It was also decisive in one aspect - the wife went 1-0 up in the great Bloody Hell guessing game. She went for her usual (safe) one bloody hell, while I figured that as he was going to be spending a lot of time under water his opportunities to say bloody hell would be limited. He uttered the words at the 32 minute mark when armed eco-police were checking the boat he was on and it was enough to give the wife a lead that she now can't lose, even if I win next week, like the Ashes, she's currently the holder of the Bloody Hell competition and even if I guess correctly next week, she retains the imaginary trophy until the next Simon Reeve series. Bugger. 

At What Cost?

There is a scene in the early episodes of season two of The Morning Show where the usually narcissistic Alex Levy (Jennifer Aniston) genuinely tells the perpetually angry Bradley Jackson (Reece Witherspoon) to be careful around ace UBA interviewer Laura Peterson (Julianna Margulies) because the woman wasn't her friend; so when Peterson asks Bradley one of those questions that she didn't want to answer, she does something on the spur of the moment that felt like it was designed to shut the interviewer up but suddenly becomes one of the focal points of the series - Bradley kissed the LGBT+ advocate and found herself plunged into a sexual relationship that even she doesn't seem 100% comfortable about, especially when pressurised to 'come out' by Peterson.
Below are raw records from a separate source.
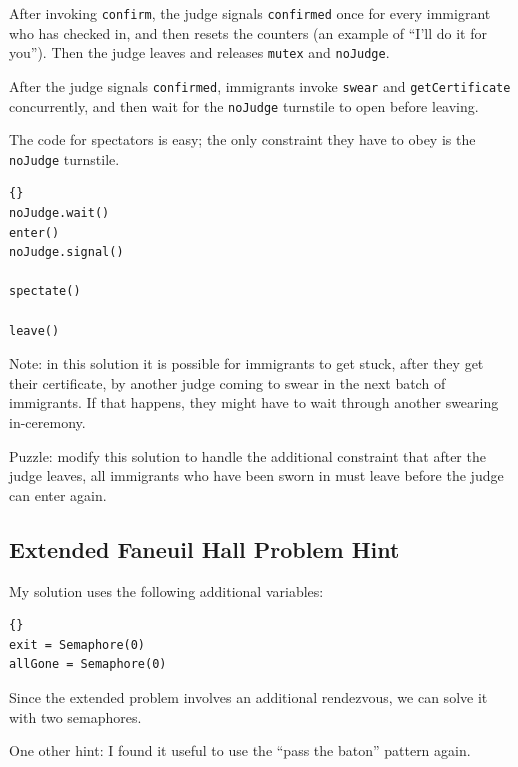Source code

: \documentclass{book}
\newcommand{\clearemptydoublepage}{\newpage\cleardoublepage}
\begin{document}
After invoking {\tt confirm}, the judge signals {\tt confirmed}
once for every immigrant who has checked in, and then resets
the counters (an example of ``I'll do it for you'').
Then the judge leaves and releases {\tt mutex} and {\tt noJudge}.

After the judge signals {\tt confirmed}, immigrants invoke
{\tt swear} and {\tt getCertificate} concurrently, and then
wait for the {\tt noJudge} turnstile to open before leaving.

The code for spectators is easy; the only constraint they have
to obey is the {\tt noJudge} turnstile.

\begin{latin}
\begin{lstlisting}[title={Faneuil Hall problem solution (spectator)}]{}
noJudge.wait()
enter()
noJudge.signal()

spectate()

leave()
\end{lstlisting}
\end{latin}

Note: in this solution it is possible for immigrants to get stuck,
after they get their certificate, by another judge coming to swear
in the next batch of immigrants.  If that happens, they might have
to wait through another swearing in-ceremony.

Puzzle: modify this solution to handle the additional constraint
that after the judge leaves, all immigrants who have been sworn
in must leave before the judge can enter again.


\clearemptydoublepage
\subsection {Extended Faneuil Hall Problem Hint}

My solution uses the following additional variables:

\begin{latin}
\begin{lstlisting}[title={Faneuil Hall problem hint}]{}
exit = Semaphore(0)
allGone = Semaphore(0)
\end{lstlisting}
\end{latin}

Since the extended problem involves an additional rendezvous,
we can solve it with two semaphores.

One other hint: I found it useful to use the ``pass the baton''
pattern again.


\clearemptydoublepage
\end{document}
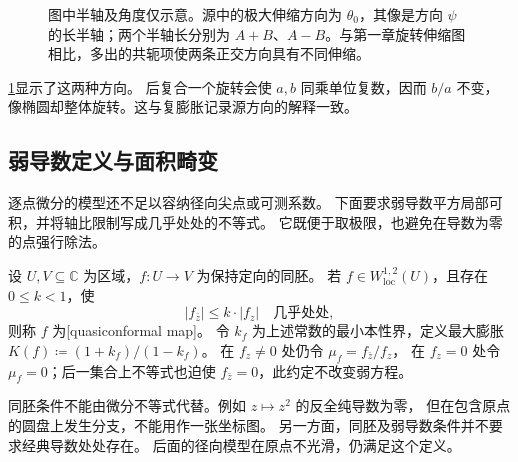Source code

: \begin{figure}[htbp]
\centering
{}
\caption[实线性微分的椭圆与方向]{图中半轴及角度仅示意。源中的极大伸缩方向为 \(\theta_0\)，其像是方向 \(\psi\) 的长半轴；两个半轴长分别为 \(A+B\)、\(A-B\)。与第一章旋转伸缩图相比，多出的共轭项使两条正交方向具有不同伸缩。}
\label{b3:fig:B-differential-ellipse}
\end{figure}

\cref{b3:fig:B-differential-ellipse}显示了这两种方向。
后复合一个旋转会使 \(a,b\) 同乘单位复数，因而 \(b/a\) 不变，
像椭圆却整体旋转。这与复膨胀记录源方向的解释一致。

\subsection{弱导数定义与面积畸变}
\label{b3:subsec:B0102}

逐点微分的模型还不足以容纳径向尖点或可测系数。
下面要求弱导数平方局部可积，并将轴比限制写成几乎处处的不等式。
它既便于取极限，也避免在导数为零的点强行除法。

\begin{definition}[解析意义的拟共形映射]\label{b3:def:B-quasiconformal}
设 \(U,V\subseteq\mathbb C\) 为区域，\(f:U\rightarrow V\) 为保持定向的同胚。
若 \(f\in W^{1,2}_{\mathrm{loc}}(U)\)，且存在 \(0\le k<1\)，使
\[
 |f_{\bar z}|\le k\cdot|f_z|\quad\text{几乎处处},
\]
则称 \(f\) 为[quasiconformal map]。
令 \(k_f\) 为上述常数的最小本性界，定义最大膨胀
\(K(f)\coloneqq(1+k_f)/(1-k_f)\)。
在 \(f_z\ne0\) 处仍令 \(\mu_f=f_{\bar z}/f_z\)，
在 \(f_z=0\) 处令 \(\mu_f=0\)；后一集合上不等式也迫使
\(f_{\bar z}=0\)，此约定不改变弱方程。
\end{definition}
同胚条件不能由微分不等式代替。例如 \(z\mapsto z^2\) 的反全纯导数为零，
但在包含原点的圆盘上发生分支，不能用作一张坐标图。
另一方面，同胚及弱导数条件并不要求经典导数处处存在。
后面的径向模型在原点不光滑，仍满足这个定义。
As a result, Bradley agonised over whether to actually do what Peterson wanted her to do but held off because I think it's clear that Jackson is bi-sexual at a push and coming out would feel as though she was boxing herself into a corner she'd struggle to get out of. The problem is, the fabulous Corrie Ellison (Billy Crudup) has obviously fallen in love with Bradley but has held back from making their great friendship anything but that because of the Mitch Kessler business, which has made everyone involved in the TV business wary of doing anything that can be construed as either coercive or creepy. So when Corrie's heart is visibly shattered as he discovers that the rumours he's heard about are probably true he's faced with a dilemma of his own. You see the head of UBA wants to make the forthcoming shitstorm of libellous stories about the now dead Hannah Schoenberg go away and the only way he can do that is give the newspaper that is going to run these stories something even more salacious and therein lies the biggest dilemma of them all.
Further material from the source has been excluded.